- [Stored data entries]
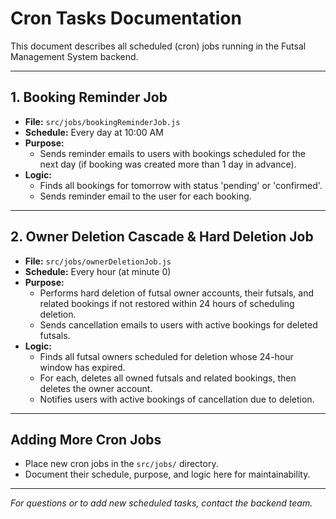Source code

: # Cron Tasks Documentation

This document describes all scheduled (cron) jobs running in the Futsal Management System backend.

---

## 1. Booking Reminder Job
- **File:** `src/jobs/bookingReminderJob.js`
- **Schedule:** Every day at 10:00 AM
- **Purpose:**
  - Sends reminder emails to users with bookings scheduled for the next day (if booking was created more than 1 day in advance).
- **Logic:**
  - Finds all bookings for tomorrow with status 'pending' or 'confirmed'.
  - Sends reminder email to the user for each booking.

---

## 2. Owner Deletion Cascade & Hard Deletion Job
- **File:** `src/jobs/ownerDeletionJob.js`
- **Schedule:** Every hour (at minute 0)
- **Purpose:**
  - Performs hard deletion of futsal owner accounts, their futsals, and related bookings if not restored within 24 hours of scheduling deletion.
  - Sends cancellation emails to users with active bookings for deleted futsals.
- **Logic:**
  - Finds all futsal owners scheduled for deletion whose 24-hour window has expired.
  - For each, deletes all owned futsals and related bookings, then deletes the owner account.
  - Notifies users with active bookings of cancellation due to deletion.

---

## Adding More Cron Jobs
- Place new cron jobs in the `src/jobs/` directory.
- Document their schedule, purpose, and logic here for maintainability.

---

*For questions or to add new scheduled tasks, contact the backend team.*
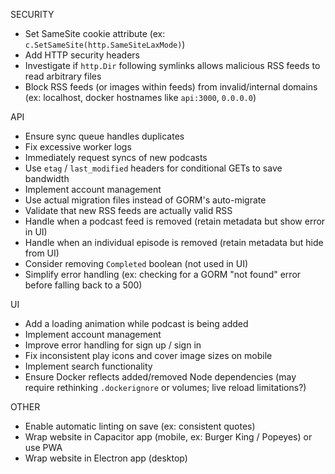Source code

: SECURITY

- Set SameSite cookie attribute (ex: `c.SetSameSite(http.SameSiteLaxMode)`)
- Add HTTP security headers
- Investigate if `http.Dir` following symlinks allows malicious RSS feeds to read arbitrary files
- Block RSS feeds (or images within feeds) from invalid/internal domains (ex: localhost, docker hostnames like `api:3000`, `0.0.0.0`)

API

- Ensure sync queue handles duplicates
- Fix excessive worker logs
- Immediately request syncs of new podcasts
- Use `etag` / `last_modified` headers for conditional GETs to save bandwidth
- Implement account management
- Use actual migration files instead of GORM's auto-migrate
- Validate that new RSS feeds are actually valid RSS
- Handle when a podcast feed is removed (retain metadata but show error in UI)
- Handle when an individual episode is removed (retain metadata but hide from UI)
- Consider removing `Completed` boolean (not used in UI)
- Simplify error handling (ex: checking for a GORM "not found" error before falling back to a 500)

UI

- Add a loading animation while podcast is being added
- Implement account management
- Improve error handling for sign up / sign in
- Fix inconsistent play icons and cover image sizes on mobile
- Implement search functionality
- Ensure Docker reflects added/removed Node dependencies (may require rethinking `.dockerignore` or volumes; live reload limitations?)

OTHER

- Enable automatic linting on save (ex: consistent quotes)
- Wrap website in Capacitor app (mobile, ex: Burger King / Popeyes) or use PWA
- Wrap website in Electron app (desktop)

- [WHAT IS EXPECTED]
If a line in the data above holds the string "Every", copy it.

- [TASK OUTPUT]
- **Schedule:** Every day at 10:00 AM
- **Schedule:** Every hour (at minute 0)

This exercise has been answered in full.